Anna serta keluarga kecilnya sedang berkunjung ke luar negeri, mereka akan berkunjung ke rumah Bella yang saat ini sedang hamil dua bulan, Bella mengidamkan makanan khas Indonesia makanya Anna melaksanakan apa yang Bella inginkan.


Sesampainya di Paris, Anna langsung berkunjung ke rumah Bella, yang membuat Bella senang karena Anna beneran datang bersama keluarga kecilnya sambil membawa makanan khas Indonesia yang Bella idamkan sedaritadi.

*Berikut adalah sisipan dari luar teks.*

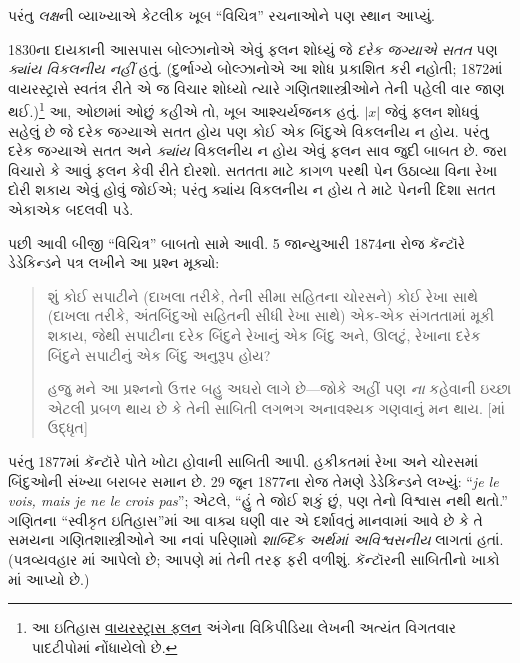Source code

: \documentclass[../../../include/open-logic-section]{subfiles}
\begin{document}

પરંતુ \emph{લક્ષ}ની વ્યાખ્યાએ કેટલીક ખૂબ
“વિચિત્ર” રચનાઓને પણ સ્થાન આપ્યું.

1830ના દાયકાની આસપાસ બોલ્ઝાનોએ એવું
ફલન શોધ્યું જે \emph{દરેક જગ્યાએ સતત}
પણ \emph{ક્યાંય વિકલનીય નહીં} હતું.
(દુર્ભાગ્યે બોલ્ઝાનોએ આ શોધ પ્રકાશિત
કરી નહોતી; 1872માં વાયરસ્ટ્રાસે સ્વતંત્ર
રીતે એ જ વિચાર શોધ્યો ત્યારે ગણિતશાસ્ત્રીઓને
તેની પહેલી વાર જાણ થઈ.)\footnote{આ ઇતિહાસ
\href{http://en.wikipedia.org/wiki/Weierstrass_function}{વાયરસ્ટ્રાસ
ફલન} અંગેના વિકિપીડિયા લેખની અત્યંત
વિગતવાર પાદટીપોમાં નોંધાયેલો છે.}
આ, ઓછામાં ઓછું કહીએ તો, ખૂબ આશ્ચર્યજનક
હતું. $|x|$ જેવું ફલન શોધવું સહેલું છે
જે દરેક જગ્યાએ સતત હોય પણ કોઈ એક
બિંદુએ વિકલનીય ન હોય. પરંતુ દરેક
જગ્યાએ સતત અને \emph{ક્યાંય}
વિકલનીય ન હોય એવું ફલન સાવ
જુદી બાબત છે. જરા વિચારો કે
આવું ફલન કેવી રીતે દોરશો.
સતતતા માટે કાગળ પરથી પેન
ઉઠાવ્યા વિના રેખા દોરી શકાય
એવું હોવું જોઈએ; પરંતુ ક્યાંય
વિકલનીય ન હોય તે માટે પેનની
દિશા સતત એકાએક બદલવી પડે.

પછી આવી બીજી “વિચિત્ર” બાબતો સામે આવી.
5 જાન્યુઆરી 1874ના રોજ કૅન્ટૉરે
ડેડેકિન્ડને પત્ર લખીને આ પ્રશ્ન મૂક્યો:
\begin{quote}
શું કોઈ સપાટીને (દાખલા તરીકે, તેની સીમા
સહિતના ચોરસને) કોઈ રેખા સાથે
(દાખલા તરીકે, અંતબિંદુઓ સહિતની
સીધી રેખા સાથે) એક-એક સંગતતામાં
મૂકી શકાય, જેથી સપાટીના દરેક
બિંદુને રેખાનું એક બિંદુ અને,
ઊલટું, રેખાના દરેક બિંદુને
સપાટીનું એક બિંદુ અનુરૂપ હોય?

હજુ મને આ પ્રશ્નનો ઉત્તર બહુ અઘરો લાગે
છે—જોકે અહીં પણ \emph{ના} કહેવાની
ઇચ્છા એટલી પ્રબળ થાય છે કે તેની
સાબિતી લગભગ અનાવશ્યક ગણવાનું
મન થાય. [\citealt{Gouvea2011}માં
ઉદ્ધૃત]
\end{quote}
પરંતુ 1877માં કૅન્ટૉરે પોતે ખોટા
હોવાની સાબિતી આપી. હકીકતમાં
રેખા અને ચોરસમાં બિંદુઓની
સંખ્યા બરાબર સમાન છે.
29 જૂન 1877ના રોજ તેમણે
ડેડેકિન્ડને લખ્યું:
“\emph{je le vois, mais je ne le crois pas}”;
એટલે, “હું તે જોઈ શકું છું,
પણ તેનો વિશ્વાસ નથી થતો.”
ગણિતના “સ્વીકૃત ઇતિહાસ”માં
આ વાક્ય ઘણી વાર એ દર્શાવતું
માનવામાં આવે છે કે તે સમયના
ગણિતશાસ્ત્રીઓને આ નવાં
પરિણામો \emph{શાબ્દિક અર્થમાં
અવિશ્વસનીય} લાગતાં હતાં.
(પત્રવ્યવહાર \citet{Gouvea2011}માં
આપેલો છે; આપણે
માં
તેની તરફ ફરી વળીશું.
કૅન્ટૉરની સાબિતીનો
ખાકો માં
આપ્યો છે.)
\end{document}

"Wahh kau beneran datang rupanya An". Ujar Bella memeluk Anna.


"Iyaa dong, untuk memenuhi idam mu ini sekalian liburan juga jadi gue sengaja berkunjung kemari". Ujar Anna pada Bella.


"Yaudah mari masuk, mas Raka juga menunggu kalian datang". Ajak Bella pada keluarga kecil Anna.


Al Diego Raka Saputra biasa dipanggil Raka atau Diego , berusia lebih muda setahun dari Rangga, diumurnya yang sudah memasuki kepala tiga Raka baru menikah dengan Bella yang kini sedang hamil buah hati mereka.


"Wah Apakabar Rangga?". Tanya Raka padanya.


"Baik, lo sendiri apa kabar?". Tanya balik Rangga pada Raka.


"SaMa baiknya, ah iya mana istri dan anak anak lo?". Tanya Raka karena tidak melihat nya.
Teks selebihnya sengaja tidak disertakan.